Makaya McCraven @ Haus der Berliner Festspiele, 21h30


Le troisième concert de la soirée nous ramène vers Chicago - comme la veille avec Wadada Leo Smith - mais dans un versant plus « actuel ». Non que la musique du trompettiste ne le soit pas, mais Makaya McCraven apparaît un peu comme la figure de proue d’un mouvement rassemblé par le label International Anthem qui a redonné une certaine « hype » à des musiques qui doivent, entre autres, au jazz ces dernières années. Sa présence scénique justifie rapidement les raisons de ce succès : son quartet est une imparable machine à groove qui fait dodeliner de la tête en rythme sans interruption. C’est d’abord dû au rythme obsédant maintenu par Julius Paul à la basse électrique tout au long du concert. Il ne s’arrête même pas quand le batteur-leader prend le micro entre les morceaux pour en donner le titre et en expliquer le sens. Il y aussi Marquis Hill à la trompette et au synthé qui a assimilé ce que le hip hop et les musiques électroniques pouvaient apporter au jazz. Mais surtout, il y a la révélation de Matt Gold à la guitare, qui emporte la musique loin avec lui, pas tant sur un registre de « guitar hero » (peu de solos), mais en faisant rebondir sans cesse le discours au-delà de la rythmique hypnotique sur laquelle elle s’appuie. Et puis, Makaya McCraven lui-même dont la batterie propulse l’ensemble avec fougue, nourries de mille rythmes, de toutes les musiques des dernières décennies, et toujours un énorme feeling. Bien mieux que ce qu’à quoi je m’attendais, à vrai dire.

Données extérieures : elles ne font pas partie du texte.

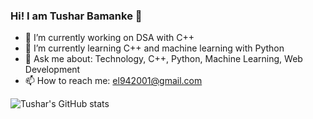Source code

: ### Hi! I am Tushar Bamanke 👋

<!-- **tusharhrb/tusharhrb** is a ✨ _special_ ✨ repository because its `README.md` (this file) appears on your GitHub profile. -->
<!-- Here are some ideas to get you started: -->

- 🔭 I’m currently working on DSA with C++
- 🌱 I’m currently learning C++ and machine learning with Python 
- 💬 Ask me about: Technology, C++, Python, Machine Learning, Web Development
- 📫 How to reach me: el942001@gmail.com
<!-- - ⚡ Fun fact:  -->

![Tushar's GitHub stats](https://github-readme-stats.vercel.app/api?username=tusharhrb&theme=onedark&show_icons=true)

<!-- - 😄 Pronouns:  -->
<!-- - 👯 I’m looking to collaborate on  -->
<!-- - 🤔 I’m looking for help with ... -->
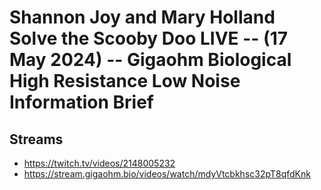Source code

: # Shannon Joy and Mary Holland Solve the Scooby Doo LIVE -- (17 May 2024) -- Gigaohm Biological High Resistance Low Noise Information Brief

## Streams
- https://twitch.tv/videos/2148005232
- https://stream.gigaohm.bio/videos/watch/mdyVtcbkhsc32pT8qfdKnk

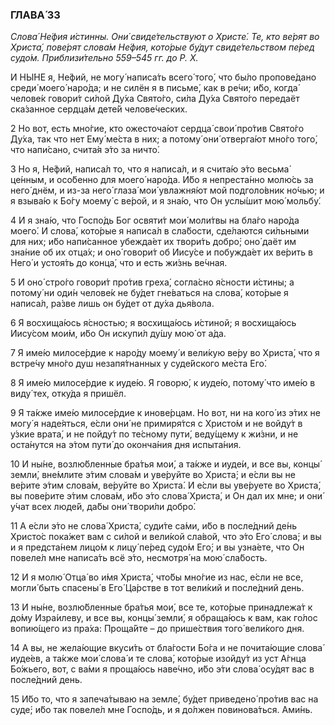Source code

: ### ГЛАВА́ 33

_Слова́ Не́фия и́стинны. Они́ свиде́тельствуют о Христе́. Те, кто ве́рят во Христа́, пове́рят слова́м Не́фия, кото́рые бу́дут свиде́тельством пе́ред судо́м. Приблизи́тельно 559–545 гг. до Р. Х._

И НЫ́НЕ я, Не́фий, не могу́ написа́ть всего́ того́, что бы́ло пропове́дано среди́ моего́ наро́да; и не силён я в письме́, как в ре́чи; и́бо, когда́ челове́к говори́т си́лой Ду́ха Свято́го, си́ла Ду́ха Свято́го передаёт ска́занное сердца́м дете́й челове́ческих.

2 Но вот, есть мно́гие, кто ожесточа́ют сердца́ свои́ про́тив Свято́го Ду́ха, так что нет Ему́ ме́ста в них; а потому́ они́ отверга́ют мно́го того́, что напи́сано, счита́я э́то за ничто́.

3 Но я, Не́фий, написа́л то, что я написа́л, и я счита́ю э́то весьма́ це́нным, и осо́бенно для моего́ наро́да. И́бо я непреста́нно молю́сь за него́ днём, и из-за него́ глаза́ мои́ увлажня́ют мой подголо́вник но́чью; и я взыва́ю к Бо́гу моему́ с ве́рой, и я зна́ю, что Он услы́шит мою́ мольбу́.

4 И я зна́ю, что Госпо́дь Бог освяти́т мои́ моли́твы на бла́го наро́да моего́. И слова́, кото́рые я написа́л в сла́бости, сде́лаются си́льными для них; и́бо напи́санное убежда́ет их твори́ть добро́; оно́ даёт им зна́ние об их отца́х; и оно́ говори́т об Иису́се и побужда́ет их ве́рить в Него́ и устоя́ть до конца́, что и есть жи́знь ве́чная.

5 И оно́ стро́го говори́т про́тив греха́, согла́сно я́сности и́стины; а потому́ ни оди́н челове́к не бу́дет гне́ваться на слова́, кото́рые я написа́л, ра́зве лишь он бу́дет от ду́ха дья́вола.

6 Я восхища́юсь я́сностью; я восхища́юсь и́стиной; я восхища́юсь Иису́сом мои́м, и́бо Он искупи́л ду́шу мою́ от а́да.

7 Я име́ю милосе́рдие к наро́ду моему́ и вели́кую ве́ру во Христа́, что я встре́чу мно́го душ незапя́тнанных у суде́йского ме́ста Его́.

8 Я име́ю милосе́рдие к иуде́ю. Я говорю́, к иуде́ю, потому́ что име́ю в виду́ тех, отку́да я пришёл.

9 Я та́кже име́ю милосе́рдие к инове́рцам. Но вот, ни на кого́ из э́тих не могу́ я наде́яться, е́сли они́ не примиря́тся с Христо́м и не войду́т в у́зкие врата́, и не пойду́т по те́сному пути́, веду́щему к жи́зни, и не оста́нутся на э́том пути́ до оконча́ния дня испыта́ния.

10 И ны́не, возлю́бленные бра́тья мои́, а та́кже и иуде́и, и все вы, концы́ земли́, вне́млите э́тим слова́м и уве́руйте во Христа́; и е́сли вы не ве́рите э́тим слова́м, ве́руйте во Христа́. И е́сли вы уве́руете во Христа́, вы пове́рите э́тим слова́м, и́бо э́то слова́ Христа́, и Он дал их мне; и они́ у́чат всех люде́й, да́бы они́ твори́ли добро́.

11 А е́сли э́то не слова́ Христа́, суди́те са́ми, и́бо в после́дний де́нь Христо́с пока́жет вам с си́лой и вели́кой сла́вой, что э́то Его́ слова́; и вы и я предста́нем лицо́м к лицу́ пе́ред судо́м Его́; и вы узна́ете, что Он повеле́л мне написа́ть всё э́то, несмотря́ на мою́ сла́бость.

12 И я молю́ Отца́ во и́мя Христа́, что́бы мно́гие из нас, е́сли не все, могли́ быть спасены́ в Его́ Ца́рстве в тот вели́кий и после́дний день.

13 И ны́не, возлю́бленные бра́тья мои́, все те, кото́рые принадлежа́т к до́му Изра́илеву, и все вы, концы́ земли́, я обраща́юсь к вам, как го́лос вопию́щего из пра́ха: Проща́йте – до прише́ствия того́ вели́кого дня.

14 А вы, не жела́ющие вкуси́ть от бла́гости Бо́га и не почита́ющие слова́ иуде́ев, а та́кже мои́ слова́ и те слова́, кото́рые изойду́т из уст А́гнца Бо́жьего, вот, с ва́ми я проща́юсь наве́чно, и́бо э́ти слова́ осу́дят вас в после́дний день.

15 И́бо то, что я запеча́тываю на земле́, бу́дет приведено́ про́тив вас на суде́; и́бо так повеле́л мне Госпо́дь, и я до́лжен повинова́ться. Ами́нь.
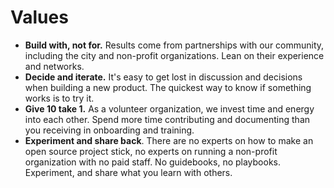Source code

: # Values

* **Build with, not for.** Results come from partnerships with our community, including the city and non-profit organizations. Lean on their experience and networks.
* **Decide and iterate.** It's easy to get lost in discussion and decisions when building a new product. The quickest way to know if something works is to try it.
* **Give 10 take 1.** As a volunteer organization, we invest time and energy into each other. Spend more time contributing and documenting than you receiving in onboarding and training.
* **Experiment and share back**. There are no experts on how to make an open source project stick, no experts on running a non-profit organization with no paid staff. No guidebooks, no playbooks. Experiment, and share what you learn with others.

Amirtha Kidambi’s Elder Ones @ Haus der Berliner Festspiele, 23h00


On quitte la grande scène, mais on reste à la Festspiele, pour se retrouver dans une petite salle aménagée dans une aile du bâtiment pour le dernier concert de la soirée. L’occasion de retrouver Amirtha Kidambi et ses Elder Ones un an et demi après leur concert explosif à Banlieues Bleues. Le groupe n’a pas changé. On retrouve la leader au chant, à l’harmonium et au synthé, soutenue par Matt Nelson au sax soprano, Alfredo Colón au sax tenor, Lester St Louis à la contrebasse et Jason Nazary à la batterie et aux beats électroniques. Le répertoire, lui, a en revanche évolué, puisqu’il est entièrement composé de nouvelles chansons issues d’un disque encore a paraître. Les thèmes, en revanche, restent inscrits dans un présent politique qui n’évolue pas dans le bon sens. La chanteuse rappelle ainsi d’emblée qu’il s’agit d’une musique protestataire, en droite ligne de la tradition du jazz, citant Max Roach, Abbey Lincoln, Nina Simone ou Miriam Makeba. Lutte contre le techno-fascisme des oligarques Peter Thiel ou Elon Musk, protestation contre la brutalité de l’ICE et le déploiement de la garde nationale dans les grandes villes démocrates, référence à Frantz Fanon ou à l’arme de la famine utilisée par le pouvoir colonial britannique en Irlande (inspiré par la visite d’une prison à Dublin), les thèmes actuels ou historiques servent de base à une musique hautement inflammable où les solos fiévreux des saxophones font ressurgir tout un imaginaire marqué par les grands noms du free jazz le plus politique (elle aurait pu citer le Liberation Music Orchestra de Charlie Haden ou l’Attica Blues d’Archie Shepp). La rythmique qui fait s’enchevêtrer acoustique et électronique renvoie elle a des sonorités plus contemporaines, marquées par un groove hybride qui ne cesse de muter. Enfin, le bourdon de l’harmonium et les modulations dans la voix puissante d’Amirtha Kidambi rappellent l’influence de la musique carnatique qu’elle a toujours maintenue. Nouvelles chansons, donc, mais une force de conviction intacte, et une nouvelle fois un concert qui fera date.